--- INPUT MATERIAL ---
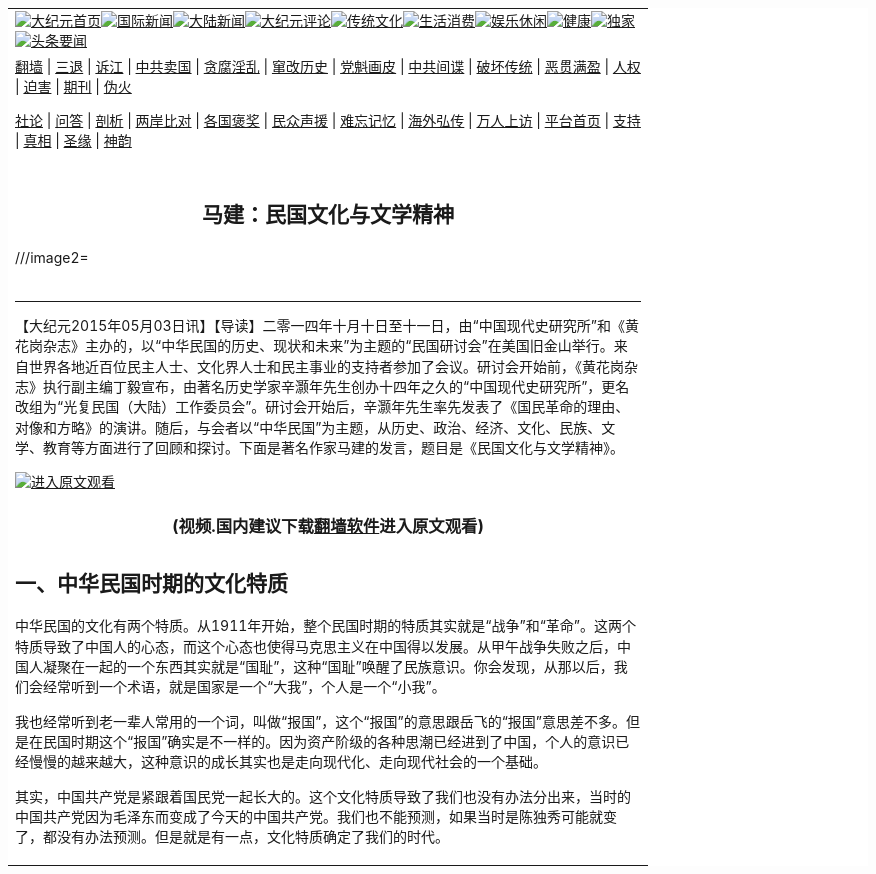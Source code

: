 <a name="1" id="1" target="_blank"></a><span id="1"></span>
<table align=center border="0"><tr><td colspan="2" VALIGN=TOP><a href="https://github.com/19920513/djy/blob/master/gb/nf1351518.md#1"><img src="https://raw.githubusercontent.com/19920513/www/master/t/djy/1.jpg" title="大纪元首页" alt="大纪元首页"></a><a href="https://github.com/19920513/djy/blob/master/gb/n24hr.md#1"><img src="https://raw.githubusercontent.com/19920513/www/master/t/djy/3.jpg" title="国际新闻" alt="国际新闻"></a><a href="https://github.com/19920513/djy/blob/master/gb/nsc413.md#1"><img src="https://raw.githubusercontent.com/19920513/www/master/t/djy/4.jpg" title="大陆新闻" alt="大陆新闻"></a><a href="https://github.com/19920513/djy/blob/master/gb/news392.md#1"><img src="https://raw.githubusercontent.com/19920513/www/master/t/djy/5.jpg" title="大纪元评论" alt="大纪元评论"></a><a href="https://github.com/19920513/djy/blob/master/gb/news2007.md#1"><img src="https://raw.githubusercontent.com/19920513/www/master/t/djy/6.jpg" title="传统文化" alt="传统文化"></a><a href="https://github.com/19920513/djy/blob/master/gb/news2008.md#1"><img src="https://raw.githubusercontent.com/19920513/www/master/t/djy/7.jpg" title="生活消费" alt="生活消费"></a><a href="https://github.com/19920513/djy/blob/master/gb/ncyule.md#1"><img src="https://raw.githubusercontent.com/19920513/www/master/t/djy/8.jpg" title="娱乐休闲" alt="娱乐休闲"></a><a href="https://github.com/19920513/djy/blob/master/gb/nsc1002.md#1"><img src="https://raw.githubusercontent.com/19920513/www/master/t/djy/9.jpg" title="健康" alt="健康"></a><a href="https://github.com/19920513/djy/blob/master/gb/nf6092.md#1"><img src="https://raw.githubusercontent.com/19920513/www/master/t/djy/10a.jpg" title="独家" alt="独家"></a><a href="https://github.com/19920513/djy/blob/master/gb/nf4514.md#1"><img src="https://raw.githubusercontent.com/19920513/www/master/t/djy/12a.jpg" title="头条要闻" alt="头条要闻"></a></td></tr>
<tr><td colspan="2" VALIGN=TOP><a target="_blank" href="https://github.com/19920513/www/blob/master/README.md?zsrh#1">翻墙</a> | <a target="_blank" href="https://github.com/19920513/djy/blob/master/gb/nf5657.md#1">三退</a> | <a target="_blank" href="https://github.com/19920513/djy/blob/master/gb/nf6124.md#1">诉江</a> | <a target="_blank" href="https://github.com/19920513/djy/blob/master/gb/nf1176117.md#1">中共卖国</a> | <a target="_blank" href="https://github.com/19920513/djy/blob/master/gb/nf5773.md#1">贪腐淫乱</a> | <a target="_blank" href="https://github.com/19920513/djy/blob/master/gb/nf1176115.md#1">窜改历史</a> | <a target="_blank" href="https://github.com/19920513/djy/blob/master/gb/nf1176107.md#1">党魁画皮</a> | <a target="_blank" href="https://github.com/19920513/djy/blob/master/gb/nf1320400.md#1">中共间谍</a> | <a target="_blank" href="https://github.com/19920513/djy/blob/master/gb/nf1176114.md#1">破坏传统</a> | <a target="_blank" href="https://github.com/19920513/ntdtv/blob/master/gb/prog447_1.md#1">恶贯满盈</a> | <a target="_blank" href="https://github.com/19920513/djy/blob/master/gb/ncid278.md#1">人权</a> | <a target="_blank" href="https://github.com/19920513/djy/blob/master/gb/nf1176111.md#1">迫害</a> | <a target="_blank" href="https://gitlab.com/szzdlab/mh-qikan/blob/master/README.md#1">期刊</a> | <a target="_blank" href="https://github.com/19920513/djy/blob/master/gb/nf5562.md#1">伪火</a></p><p><a target="_blank" href="https://github.com/19920513/djy/blob/master/gb/9p.md#1">社论</a> | <a target="_blank" href="https://github.com/19920513/djy/blob/master/gb/nf4378.md#1">问答</a> | <a target="_blank" href="https://github.com/19920513/djy/blob/master/gb/nf5792.md#1">剖析</a> | <a target="_blank" href="https://github.com/19920513/djy/blob/master/gb/nf5735.md#1">两岸比对</a> | <a target="_blank" href="https://github.com/19920513/djy/blob/master/gb/nf6119.md#1">各国褒奖</a> | <a target="_blank" href="https://github.com/19920513/djy/blob/master/gb/nf6120.md#1">民众声援</a> | <a target="_blank" href="https://github.com/19920513/djy/blob/master/gb/nf1188594.md#1">难忘记忆</a> | <a target="_blank" href="https://github.com/19920513/djy/blob/master/gb/nf3180.md#1">海外弘传</a> | <a target="_blank" href="https://github.com/19920513/djy/blob/master/gb/nf5410.md#1">万人上访</a> | <a target="_blank" href="https://github.com/19920513/www/blob/master/README.md?zsrh#1">平台首页</a> | <a target="_blank" href="https://github.com/19920513/djy/blob/master/gb/nf4386.md#1">支持</a> | <a target="_blank" href="https://github.com/19920513/djy/blob/master/gb/nf4389.md#1">真相</a> | <a target="_blank" href="https://github.com/19920513/djy/blob/master/gb/nf5790.md#1">圣缘</a> | <a target="_blank" href="https://github.com/19920513/djy/blob/master/gb/nf4786.md#1">神韵</a></td></tr>
<tr><td VALIGN=TOP width="626"><h2 align=center>马建：民国文化与文学精神</h2>
///image2=
<h6></h6>
<hr>
	<p>【大纪元2015年05月03日讯】【导读】二零一四年十月十日至十一日，由“中国现代史研究所”和《黄花岗杂志》主办的，以“中华民国的历史、现状和未来”为主题的“民国研讨会”在美国旧金山举行。来自世界各地近百位民主人士、文化界人士和民主事业的支持者参加了会议。研讨会开始前，《黄花岗杂志》执行副主编丁毅宣布，由著名历史学家辛灏年先生创办十四年之久的“中国现代史研究所”，更名改组为“光复民国（大陆）工作委员会”。研讨会开始后，辛灏年先生率先发表了《国民革命的理由、对像和方略》的演讲。随后，与会者以“中华民国”为主题，从历史、政治、经济、文化、民族、文学、教育等方面进行了回顾和探讨。下面是著名作家马建的发言，题目是《民国文化与文学精神》。</p>
<p><a width="640" b="360" src=""></a><a href="https://d1vp4chj90rvdj.cloudfront.net/I1w2tBrCl"><img width="600" src="https://raw.githubusercontent.com/19920513/djy/master/gb/300/djtsp.jpg" title="进入原文观看"  alt="进入原文观看"></a><h3 align=center>(视频.国内建议下载<a href="https://github.com/19920513/www/blob/master/README.md#8">翻墙软件</a>进入原文观看)</h3><a src="https://www.youtube.com/embed/XkWlfDp-_vk" frameborder="0" allowfullscreen></a></p>
<p><h2>一、中华民国时期的文化特质</h2>
<p>中华民国的文化有两个特质。从1911年开始，整个民国时期的特质其实就是“战争”和“革命”。这两个特质导致了中国人的心态，而这个心态也使得马克思主义在中国得以发展。从甲午战争失败之后，中国人凝聚在一起的一个东西其实就是“国耻”，这种“国耻”唤醒了民族意识。你会发现，从那以后，我们会经常听到一个术语，就是国家是一个“大我”，个人是一个“小我”。</p>
<p>我也经常听到老一辈人常用的一个词，叫做“报国”，这个“报国”的意思跟岳飞的“报国”意思差不多。但是在民国时期这个“报国”确实是不一样的。因为资产阶级的各种思潮已经进到了中国，个人的意识已经慢慢的越来越大，这种意识的成长其实也是走向现代化、走向现代社会的一个基础。</p>
<p>其实，中国共产党是紧跟着国民党一起长大的。这个文化特质导致了我们也没有办法分出来，当时的中国共产党因为毛泽东而变成了今天的中国共产党。我们也不能预测，如果当时是陈独秀可能就变了，都没有办法预测。但是就是有一点，文化特质确定了我们的时代。</p>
---
• [YOUR TASK]:
Transcribe the records verbatim, excluding pictures.

• [RESPONSE AREA]:
Source code

: <a name="1" id="1" target="_blank"></a><span id="1"></span>
<table align=center border="0"><tr><td colspan="2" VALIGN=TOP><a href="https://github.com/19920513/djy/blob/master/gb/nf1351518.md#1"><img src="https://raw.githubusercontent.com/19920513/www/master/t/djy/1.jpg" title="大纪元首页" alt="大纪元首页"></a><a href="https://github.com/19920513/djy/blob/master/gb/n24hr.md#1"><img src="https://raw.githubusercontent.com/19920513/www/master/t/djy/3.jpg" title="国际新闻" alt="国际新闻"></a><a href="https://github.com/19920513/djy/blob/master/gb/nsc413.md#1"><img src="https://raw.githubusercontent.com/19920513/www/master/t/djy/4.jpg" title="大陆新闻" alt="大陆新闻"></a><a href="https://github.com/19920513/djy/blob/master/gb/news392.md#1"><img src="https://raw.githubusercontent.com/19920513/www/master/t/djy/5.jpg" title="大纪元评论" alt="大纪元评论"></a><a href="https://github.com/19920513/djy/blob/master/gb/news2007.md#1"><img src="https://raw.githubusercontent.com/19920513/www/master/t/djy/6.jpg" title="传统文化" alt="传统文化"></a><a href="https://github.com/19920513/djy/blob/master/gb/news2008.md#1"><img src="https://raw.githubusercontent.com/19920513/www/master/t/djy/7.jpg" title="生活消费" alt="生活消费"></a><a href="https://github.com/19920513/djy/blob/master/gb/ncyule.md#1"><img src="https://raw.githubusercontent.com/19920513/www/master/t/djy/8.jpg" title="娱乐休闲" alt="娱乐休闲"></a><a href="https://github.com/19920513/djy/blob/master/gb/nsc1002.md#1"><img src="https://raw.githubusercontent.com/19920513/www/master/t/djy/9.jpg" title="健康" alt="健康"></a><a href="https://github.com/19920513/djy/blob/master/gb/nf6092.md#1"><img src="https://raw.githubusercontent.com/19920513/www/master/t/djy/10a.jpg" title="独家" alt="独家"></a><a href="https://github.com/19920513/djy/blob/master/gb/nf4514.md#1"><img src="https://raw.githubusercontent.com/19920513/www/master/t/djy/12a.jpg" title="头条要闻" alt="头条要闻"></a></td></tr>
<tr><td colspan="2" VALIGN=TOP><a target="_blank" href="https://github.com/19920513/www/blob/master/README.md?zsrh#1">翻墙</a> | <a target="_blank" href="https://github.com/19920513/djy/blob/master/gb/nf5657.md#1">三退</a> | <a target="_blank" href="https://github.com/19920513/djy/blob/master/gb/nf6124.md#1">诉江</a> | <a target="_blank" href="https://github.com/19920513/djy/blob/master/gb/nf1176117.md#1">中共卖国</a> | <a target="_blank" href="https://github.com/19920513/djy/blob/master/gb/nf5773.md#1">贪腐淫乱</a> | <a target="_blank" href="https://github.com/19920513/djy/blob/master/gb/nf1176115.md#1">窜改历史</a> | <a target="_blank" href="https://github.com/19920513/djy/blob/master/gb/nf1176107.md#1">党魁画皮</a> | <a target="_blank" href="https://github.com/19920513/djy/blob/master/gb/nf1320400.md#1">中共间谍</a> | <a target="_blank" href="https://github.com/19920513/djy/blob/master/gb/nf1176114.md#1">破坏传统</a> | <a target="_blank" href="https://github.com/19920513/ntdtv/blob/master/gb/prog447_1.md#1">恶贯满盈</a> | <a target="_blank" href="https://github.com/19920513/djy/blob/master/gb/ncid278.md#1">人权</a> | <a target="_blank" href="https://github.com/19920513/djy/blob/master/gb/nf1176111.md#1">迫害</a> | <a target="_blank" href="https://gitlab.com/szzdlab/mh-qikan/blob/master/README.md#1">期刊</a> | <a target="_blank" href="https://github.com/19920513/djy/blob/master/gb/nf5562.md#1">伪火</a></p><p><a target="_blank" href="https://github.com/19920513/djy/blob/master/gb/9p.md#1">社论</a> | <a target="_blank" href="https://github.com/19920513/djy/blob/master/gb/nf4378.md#1">问答</a> | <a target="_blank" href="https://github.com/19920513/djy/blob/master/gb/nf5792.md#1">剖析</a> | <a target="_blank" href="https://github.com/19920513/djy/blob/master/gb/nf5735.md#1">两岸比对</a> | <a target="_blank" href="https://github.com/19920513/djy/blob/master/gb/nf6119.md#1">各国褒奖</a> | <a target="_blank" href="https://github.com/19920513/djy/blob/master/gb/nf6120.md#1">民众声援</a> | <a target="_blank" href="https://github.com/19920513/djy/blob/master/gb/nf1188594.md#1">难忘记忆</a> | <a target="_blank" href="https://github.com/19920513/djy/blob/master/gb/nf3180.md#1">海外弘传</a> | <a target="_blank" href="https://github.com/19920513/djy/blob/master/gb/nf5410.md#1">万人上访</a> | <a target="_blank" href="https://github.com/19920513/www/blob/master/README.md?zsrh#1">平台首页</a> | <a target="_blank" href="https://github.com/19920513/djy/blob/master/gb/nf4386.md#1">支持</a> | <a target="_blank" href="https://github.com/19920513/djy/blob/master/gb/nf4389.md#1">真相</a> | <a target="_blank" href="https://github.com/19920513/djy/blob/master/gb/nf5790.md#1">圣缘</a> | <a target="_blank" href="https://github.com/19920513/djy/blob/master/gb/nf4786.md#1">神韵</a></td></tr>
<tr><td VALIGN=TOP width="626"><h2 align=center>马建：民国文化与文学精神</h2>
///image2=
<h6></h6>
<hr>
	<p>【大纪元2015年05月03日讯】【导读】二零一四年十月十日至十一日，由“中国现代史研究所”和《黄花岗杂志》主办的，以“中华民国的历史、现状和未来”为主题的“民国研讨会”在美国旧金山举行。来自世界各地近百位民主人士、文化界人士和民主事业的支持者参加了会议。研讨会开始前，《黄花岗杂志》执行副主编丁毅宣布，由著名历史学家辛灏年先生创办十四年之久的“中国现代史研究所”，更名改组为“光复民国（大陆）工作委员会”。研讨会开始后，辛灏年先生率先发表了《国民革命的理由、对像和方略》的演讲。随后，与会者以“中华民国”为主题，从历史、政治、经济、文化、民族、文学、教育等方面进行了回顾和探讨。下面是著名作家马建的发言，题目是《民国文化与文学精神》。</p>
<p><a width="640" b="360" src=""></a><a href="https://d1vp4chj90rvdj.cloudfront.net/I1w2tBrCl"><img width="600" src="https://raw.githubusercontent.com/19920513/djy/master/gb/300/djtsp.jpg" title="进入原文观看"  alt="进入原文观看"></a><h3 align=center>(视频.国内建议下载<a href="https://github.com/19920513/www/blob/master/README.md#8">翻墙软件</a>进入原文观看)</h3><a src="https://www.youtube.com/embed/XkWlfDp-_vk" frameborder="0" allowfullscreen></a></p>
<p><h2>一、中华民国时期的文化特质</h2>
<p>中华民国的文化有两个特质。从1911年开始，整个民国时期的特质其实就是“战争”和“革命”。这两个特质导致了中国人的心态，而这个心态也使得马克思主义在中国得以发展。从甲午战争失败之后，中国人凝聚在一起的一个东西其实就是“国耻”，这种“国耻”唤醒了民族意识。你会发现，从那以后，我们会经常听到一个术语，就是国家是一个“大我”，个人是一个“小我”。</p>
<p>我也经常听到老一辈人常用的一个词，叫做“报国”，这个“报国”的意思跟岳飞的“报国”意思差不多。但是在民国时期这个“报国”确实是不一样的。因为资产阶级的各种思潮已经进到了中国，个人的意识已经慢慢的越来越大，这种意识的成长其实也是走向现代化、走向现代社会的一个基础。</p>
<p>其实，中国共产党是紧跟着国民党一起长大的。这个文化特质导致了我们也没有办法分出来，当时的中国共产党因为毛泽东而变成了今天的中国共产党。我们也不能预测，如果当时是陈独秀可能就变了，都没有办法预测。但是就是有一点，文化特质确定了我们的时代。</p>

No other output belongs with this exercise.